With these four facts, every supported input combination resolves to a unique triangle, and impossible combinations are rejected before any angle is shown.

When the input is two sides and a non-included angle, the sine ratio from the Law of Sines Calculator is the rule that closes the triangle without re-deriving the side-to-angle relationship.

How to Use This Calculator

Pick the input combination that matches the numbers you already have.

  1. 1 Pick a single length unit: Use meters, feet, inches, or any one unit for all three side inputs. Mixing units is the most common cause of a wrong angle.
  2. 2 Choose 3 sides if you have all three side lengths: Pick '3 sides (a, b, c)' from the dropdown and enter a, b, c. The law of cosines returns alpha, beta, gamma, the area, and a 180 degree sum check.
  3. 3 Choose 2 angles if you have two interior angles: Pick '2 angles' and enter the two known angles.

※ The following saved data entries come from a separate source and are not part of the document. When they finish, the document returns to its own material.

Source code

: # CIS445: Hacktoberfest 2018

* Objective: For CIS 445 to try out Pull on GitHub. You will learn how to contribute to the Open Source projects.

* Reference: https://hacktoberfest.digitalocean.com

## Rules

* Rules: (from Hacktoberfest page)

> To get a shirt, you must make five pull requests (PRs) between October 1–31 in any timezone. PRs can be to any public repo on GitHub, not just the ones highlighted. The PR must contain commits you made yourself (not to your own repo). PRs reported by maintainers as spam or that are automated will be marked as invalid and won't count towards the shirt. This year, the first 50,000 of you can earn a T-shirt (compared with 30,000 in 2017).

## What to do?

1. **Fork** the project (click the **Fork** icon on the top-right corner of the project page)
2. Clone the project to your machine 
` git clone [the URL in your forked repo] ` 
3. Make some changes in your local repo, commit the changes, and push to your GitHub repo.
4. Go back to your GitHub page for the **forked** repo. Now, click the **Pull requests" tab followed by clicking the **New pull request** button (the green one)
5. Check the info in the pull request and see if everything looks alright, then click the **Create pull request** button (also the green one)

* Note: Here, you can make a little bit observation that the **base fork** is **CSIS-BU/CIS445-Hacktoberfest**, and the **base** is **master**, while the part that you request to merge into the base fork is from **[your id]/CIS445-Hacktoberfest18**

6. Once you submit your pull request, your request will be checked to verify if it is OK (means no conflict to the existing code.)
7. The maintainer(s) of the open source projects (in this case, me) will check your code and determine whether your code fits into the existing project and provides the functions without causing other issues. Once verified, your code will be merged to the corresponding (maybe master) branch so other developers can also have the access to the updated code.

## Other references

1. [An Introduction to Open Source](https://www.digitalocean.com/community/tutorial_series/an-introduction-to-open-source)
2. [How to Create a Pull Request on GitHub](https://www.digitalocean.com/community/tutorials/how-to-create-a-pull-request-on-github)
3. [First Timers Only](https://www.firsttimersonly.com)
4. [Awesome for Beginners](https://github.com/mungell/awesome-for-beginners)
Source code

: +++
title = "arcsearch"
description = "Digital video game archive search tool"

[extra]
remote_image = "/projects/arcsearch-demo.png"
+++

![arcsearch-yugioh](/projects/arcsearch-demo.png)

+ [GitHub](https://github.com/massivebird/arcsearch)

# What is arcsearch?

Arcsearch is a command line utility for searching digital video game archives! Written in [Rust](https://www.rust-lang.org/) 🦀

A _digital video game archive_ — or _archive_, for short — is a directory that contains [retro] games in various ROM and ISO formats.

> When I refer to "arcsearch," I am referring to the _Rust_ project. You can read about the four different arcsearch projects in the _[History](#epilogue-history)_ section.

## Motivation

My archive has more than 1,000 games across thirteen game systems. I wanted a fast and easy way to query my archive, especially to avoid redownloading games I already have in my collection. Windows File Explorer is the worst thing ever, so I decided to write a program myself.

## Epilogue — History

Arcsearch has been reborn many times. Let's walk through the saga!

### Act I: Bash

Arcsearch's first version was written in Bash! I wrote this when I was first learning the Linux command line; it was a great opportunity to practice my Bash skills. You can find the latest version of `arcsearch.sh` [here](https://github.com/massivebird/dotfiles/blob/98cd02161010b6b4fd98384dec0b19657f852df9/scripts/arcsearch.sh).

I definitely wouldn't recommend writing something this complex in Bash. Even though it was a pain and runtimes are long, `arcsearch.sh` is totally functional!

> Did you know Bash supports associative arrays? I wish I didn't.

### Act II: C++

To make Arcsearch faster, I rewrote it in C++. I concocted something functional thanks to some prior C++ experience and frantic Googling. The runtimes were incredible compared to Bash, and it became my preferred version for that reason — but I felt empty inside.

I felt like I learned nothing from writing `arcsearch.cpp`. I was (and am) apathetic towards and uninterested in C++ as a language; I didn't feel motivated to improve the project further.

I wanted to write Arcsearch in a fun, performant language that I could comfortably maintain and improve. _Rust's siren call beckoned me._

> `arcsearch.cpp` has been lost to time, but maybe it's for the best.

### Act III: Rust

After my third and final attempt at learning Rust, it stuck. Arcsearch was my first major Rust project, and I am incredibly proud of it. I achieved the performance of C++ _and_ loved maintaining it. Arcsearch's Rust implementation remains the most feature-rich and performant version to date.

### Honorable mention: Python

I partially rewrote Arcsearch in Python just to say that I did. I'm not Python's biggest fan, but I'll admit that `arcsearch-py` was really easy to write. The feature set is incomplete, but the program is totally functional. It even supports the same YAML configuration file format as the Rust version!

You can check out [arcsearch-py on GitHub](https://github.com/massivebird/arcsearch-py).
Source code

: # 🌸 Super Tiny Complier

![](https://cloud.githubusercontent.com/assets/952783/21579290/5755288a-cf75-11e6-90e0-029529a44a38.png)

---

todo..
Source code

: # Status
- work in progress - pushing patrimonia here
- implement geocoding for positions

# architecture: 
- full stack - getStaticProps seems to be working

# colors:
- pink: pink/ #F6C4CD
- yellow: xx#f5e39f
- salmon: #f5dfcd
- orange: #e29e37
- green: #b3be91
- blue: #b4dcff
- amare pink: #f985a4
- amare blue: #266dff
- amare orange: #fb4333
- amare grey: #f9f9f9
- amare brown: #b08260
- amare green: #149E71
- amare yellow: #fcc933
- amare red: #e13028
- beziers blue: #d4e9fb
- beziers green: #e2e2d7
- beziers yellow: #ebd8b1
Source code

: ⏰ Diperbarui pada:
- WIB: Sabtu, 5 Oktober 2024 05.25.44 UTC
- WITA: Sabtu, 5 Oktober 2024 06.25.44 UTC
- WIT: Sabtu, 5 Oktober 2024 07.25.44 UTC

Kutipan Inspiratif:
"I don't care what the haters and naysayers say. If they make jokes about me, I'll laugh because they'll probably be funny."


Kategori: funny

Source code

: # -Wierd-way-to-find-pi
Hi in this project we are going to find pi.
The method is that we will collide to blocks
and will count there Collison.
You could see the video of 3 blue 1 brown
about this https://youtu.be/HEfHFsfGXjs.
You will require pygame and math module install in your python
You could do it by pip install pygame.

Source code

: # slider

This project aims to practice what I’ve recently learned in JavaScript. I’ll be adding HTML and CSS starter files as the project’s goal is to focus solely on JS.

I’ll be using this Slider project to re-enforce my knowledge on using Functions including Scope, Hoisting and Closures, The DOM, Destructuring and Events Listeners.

The third angle is 180 minus their sum.
  4. 4 Choose SAS if you have two sides and the angle between them: Pick '2 sides + included angle (SAS)' and enter the two sides plus the angle at the corner where they meet. The third side comes from the law of cosines, then the two missing angles fall out of the law of sines.
  5. 5 Read the angle sum check: The angle sum should read 180.00 for any valid triangle. A small mismatch means the inputs were inconsistent.

Suppose a roof rafter sits 4 m up the wall and runs 3 m out to the wall plate. Pick '2 sides + included angle (SAS)', enter a = 4, b = 3, and gamma = 53.13 degrees. The rafter length comes out as 5 m, the wall angle alpha is 36.87 degrees, the rafter angle beta is 90 degrees, and the area is 6 square meters, matching the 3-4-5 right triangle in degrees.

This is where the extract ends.